▸ **Input**:

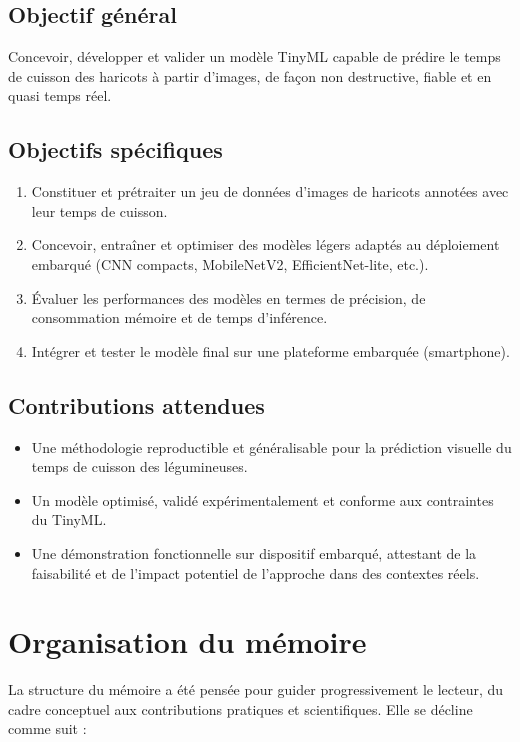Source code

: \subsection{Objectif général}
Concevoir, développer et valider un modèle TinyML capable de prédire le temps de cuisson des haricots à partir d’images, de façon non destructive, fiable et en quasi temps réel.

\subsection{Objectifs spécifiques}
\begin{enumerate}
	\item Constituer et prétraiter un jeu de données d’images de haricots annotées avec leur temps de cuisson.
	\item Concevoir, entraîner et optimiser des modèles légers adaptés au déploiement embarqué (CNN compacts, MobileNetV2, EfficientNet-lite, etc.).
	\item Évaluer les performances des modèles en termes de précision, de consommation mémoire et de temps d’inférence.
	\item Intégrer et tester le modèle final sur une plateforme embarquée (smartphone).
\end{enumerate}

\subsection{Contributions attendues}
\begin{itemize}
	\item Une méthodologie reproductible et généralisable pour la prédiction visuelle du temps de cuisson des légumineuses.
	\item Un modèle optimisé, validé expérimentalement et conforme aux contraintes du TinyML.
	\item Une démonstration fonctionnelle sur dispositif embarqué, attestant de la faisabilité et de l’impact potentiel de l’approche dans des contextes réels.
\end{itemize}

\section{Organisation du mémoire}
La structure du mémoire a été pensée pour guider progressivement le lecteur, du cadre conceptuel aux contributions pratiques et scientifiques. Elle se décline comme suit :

---

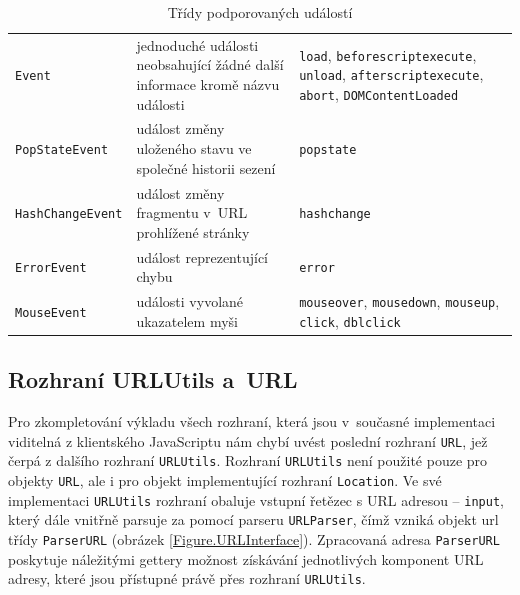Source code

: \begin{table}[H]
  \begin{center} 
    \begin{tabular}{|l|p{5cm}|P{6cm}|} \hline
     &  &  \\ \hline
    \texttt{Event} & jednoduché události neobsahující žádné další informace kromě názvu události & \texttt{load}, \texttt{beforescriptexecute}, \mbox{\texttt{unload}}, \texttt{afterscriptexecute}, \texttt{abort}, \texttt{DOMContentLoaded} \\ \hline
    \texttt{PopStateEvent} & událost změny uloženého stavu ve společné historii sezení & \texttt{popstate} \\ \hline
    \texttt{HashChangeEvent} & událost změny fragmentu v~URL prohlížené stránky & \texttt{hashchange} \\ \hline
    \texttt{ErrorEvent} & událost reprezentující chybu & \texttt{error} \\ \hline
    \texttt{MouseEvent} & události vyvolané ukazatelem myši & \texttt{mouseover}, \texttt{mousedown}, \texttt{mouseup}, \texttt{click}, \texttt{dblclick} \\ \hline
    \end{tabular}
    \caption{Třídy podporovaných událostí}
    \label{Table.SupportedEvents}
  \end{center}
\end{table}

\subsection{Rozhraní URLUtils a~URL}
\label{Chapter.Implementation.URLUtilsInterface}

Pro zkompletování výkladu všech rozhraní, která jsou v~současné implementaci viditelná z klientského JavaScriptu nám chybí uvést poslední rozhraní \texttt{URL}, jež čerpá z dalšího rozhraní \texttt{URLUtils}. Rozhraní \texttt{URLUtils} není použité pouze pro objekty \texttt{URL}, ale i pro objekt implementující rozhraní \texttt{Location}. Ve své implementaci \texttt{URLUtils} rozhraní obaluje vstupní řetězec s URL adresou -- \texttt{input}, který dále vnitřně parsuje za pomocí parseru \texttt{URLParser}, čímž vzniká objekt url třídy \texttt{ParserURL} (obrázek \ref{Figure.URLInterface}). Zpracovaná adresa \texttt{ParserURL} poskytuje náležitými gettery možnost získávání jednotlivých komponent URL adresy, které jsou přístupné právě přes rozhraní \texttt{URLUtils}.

▸ **What is expected**:
Quote the data above from the line containing "plateforme embarquée (smartphone)." to the line containing "La structure du", inclusive, and stop.

▸ **Response to this exercise**:
	\item Intégrer et tester le modèle final sur une plateforme embarquée (smartphone).
\end{enumerate}

\subsection{Contributions attendues}
\begin{itemize}
	\item Une méthodologie reproductible et généralisable pour la prédiction visuelle du temps de cuisson des légumineuses.
	\item Un modèle optimisé, validé expérimentalement et conforme aux contraintes du TinyML.
	\item Une démonstration fonctionnelle sur dispositif embarqué, attestant de la faisabilité et de l’impact potentiel de l’approche dans des contextes réels.
\end{itemize}

\section{Organisation du mémoire}
La structure du mémoire a été pensée pour guider progressivement le lecteur, du cadre conceptuel aux contributions pratiques et scientifiques. Elle se décline comme suit :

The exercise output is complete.